INSTRUCTIONS FOR THE TASK: Please filter the entries for the word "听了一下感觉前半部分还挺自然的" and copy every line that has it.
== RECORDS SUPPLIED
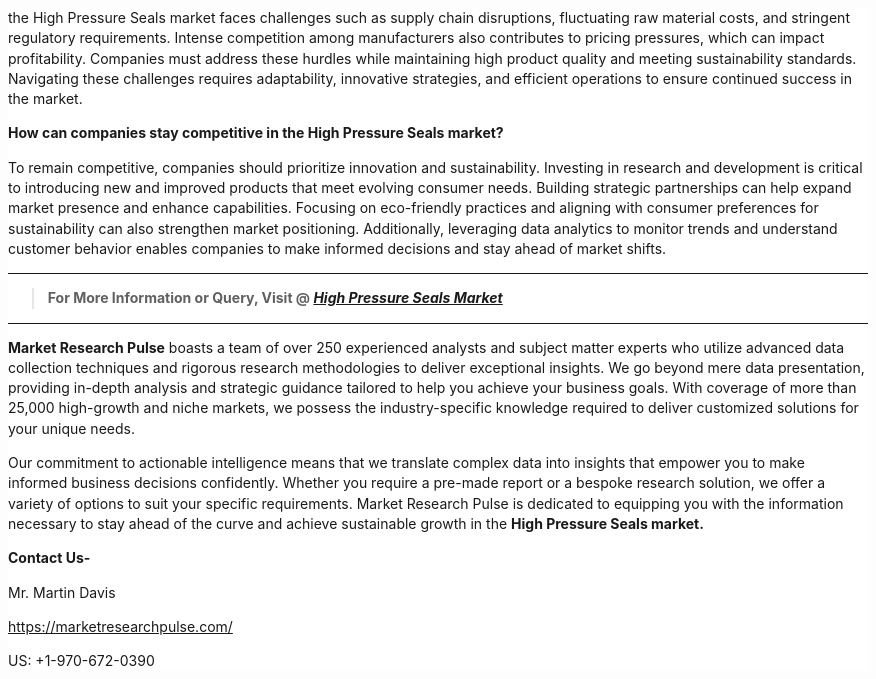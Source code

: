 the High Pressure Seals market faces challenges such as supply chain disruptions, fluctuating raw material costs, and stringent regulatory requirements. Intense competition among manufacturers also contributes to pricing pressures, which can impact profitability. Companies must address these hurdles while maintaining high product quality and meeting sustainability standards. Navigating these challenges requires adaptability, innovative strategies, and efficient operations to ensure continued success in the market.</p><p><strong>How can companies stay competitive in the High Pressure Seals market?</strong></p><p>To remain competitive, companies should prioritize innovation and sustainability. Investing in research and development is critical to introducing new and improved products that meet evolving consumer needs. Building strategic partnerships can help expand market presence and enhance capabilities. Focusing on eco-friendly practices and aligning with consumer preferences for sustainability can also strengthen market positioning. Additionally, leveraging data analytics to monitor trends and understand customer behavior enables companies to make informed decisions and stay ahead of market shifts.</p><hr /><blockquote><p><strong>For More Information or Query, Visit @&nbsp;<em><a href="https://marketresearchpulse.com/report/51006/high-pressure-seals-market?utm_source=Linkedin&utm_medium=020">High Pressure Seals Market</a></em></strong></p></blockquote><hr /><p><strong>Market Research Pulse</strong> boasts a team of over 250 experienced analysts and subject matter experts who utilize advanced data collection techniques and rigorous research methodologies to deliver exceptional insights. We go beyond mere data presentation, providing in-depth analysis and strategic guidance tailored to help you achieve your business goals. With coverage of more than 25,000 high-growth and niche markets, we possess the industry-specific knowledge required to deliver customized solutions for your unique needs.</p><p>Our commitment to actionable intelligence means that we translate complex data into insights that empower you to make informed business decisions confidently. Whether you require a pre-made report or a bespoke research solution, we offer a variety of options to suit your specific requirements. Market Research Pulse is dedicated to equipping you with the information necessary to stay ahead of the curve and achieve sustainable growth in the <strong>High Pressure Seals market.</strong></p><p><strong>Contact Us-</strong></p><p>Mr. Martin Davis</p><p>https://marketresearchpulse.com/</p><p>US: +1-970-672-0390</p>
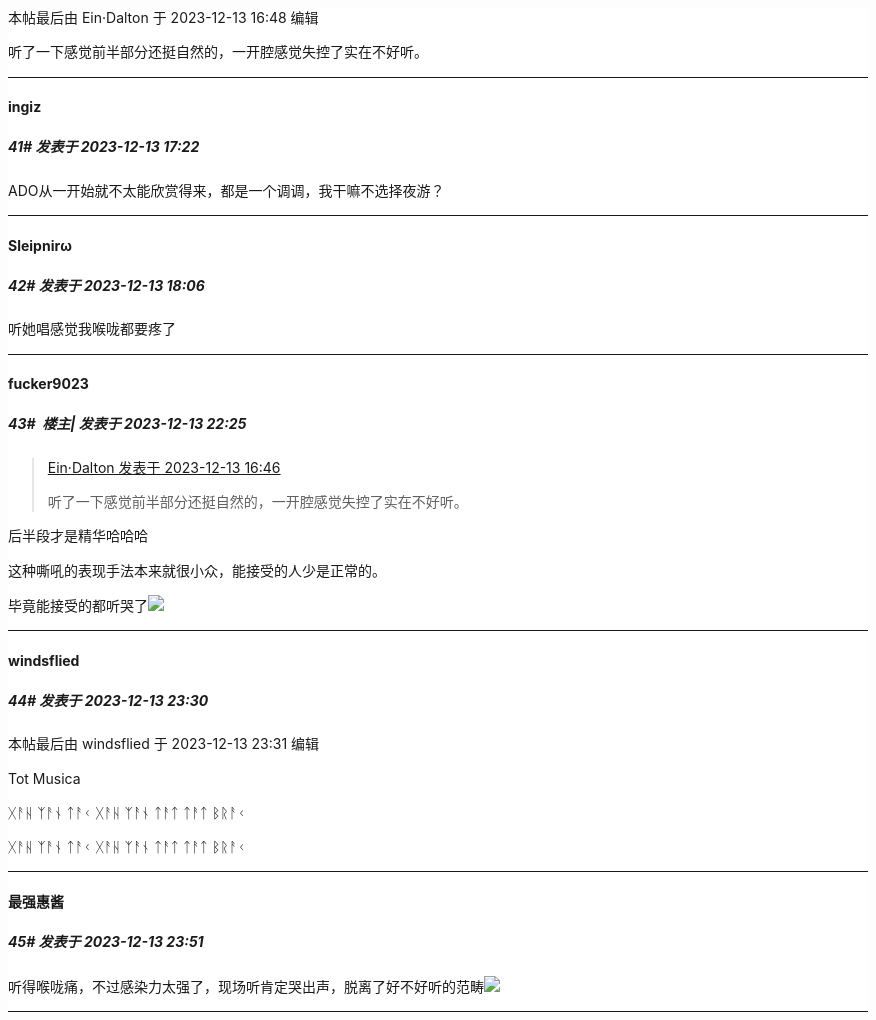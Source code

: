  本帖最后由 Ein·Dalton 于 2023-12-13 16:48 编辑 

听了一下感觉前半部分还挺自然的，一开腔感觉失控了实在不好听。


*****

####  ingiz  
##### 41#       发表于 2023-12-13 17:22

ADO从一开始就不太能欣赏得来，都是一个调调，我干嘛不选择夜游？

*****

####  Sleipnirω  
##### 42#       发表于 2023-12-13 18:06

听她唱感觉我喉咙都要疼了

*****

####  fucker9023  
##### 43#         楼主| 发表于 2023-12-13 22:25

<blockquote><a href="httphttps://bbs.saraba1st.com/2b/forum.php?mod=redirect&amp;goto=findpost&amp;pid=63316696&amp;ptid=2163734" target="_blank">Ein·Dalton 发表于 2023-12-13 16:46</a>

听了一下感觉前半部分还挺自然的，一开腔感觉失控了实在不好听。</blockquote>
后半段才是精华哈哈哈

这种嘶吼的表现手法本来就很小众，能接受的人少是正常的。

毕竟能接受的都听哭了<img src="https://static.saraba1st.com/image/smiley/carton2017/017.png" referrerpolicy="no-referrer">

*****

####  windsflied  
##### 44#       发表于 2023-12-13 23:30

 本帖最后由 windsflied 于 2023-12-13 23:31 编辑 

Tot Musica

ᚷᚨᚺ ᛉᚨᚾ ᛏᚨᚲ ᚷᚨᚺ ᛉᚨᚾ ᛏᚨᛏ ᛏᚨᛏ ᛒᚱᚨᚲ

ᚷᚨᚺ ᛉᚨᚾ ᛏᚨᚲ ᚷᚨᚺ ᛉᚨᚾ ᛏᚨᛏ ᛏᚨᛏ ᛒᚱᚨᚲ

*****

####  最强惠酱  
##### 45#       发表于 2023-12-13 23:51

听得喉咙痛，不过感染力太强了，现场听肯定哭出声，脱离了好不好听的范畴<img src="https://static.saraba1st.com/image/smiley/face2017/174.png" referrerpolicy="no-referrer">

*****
====
OUTPUT BELOW:
听了一下感觉前半部分还挺自然的，一开腔感觉失控了实在不好听。
听了一下感觉前半部分还挺自然的，一开腔感觉失控了实在不好听。</blockquote>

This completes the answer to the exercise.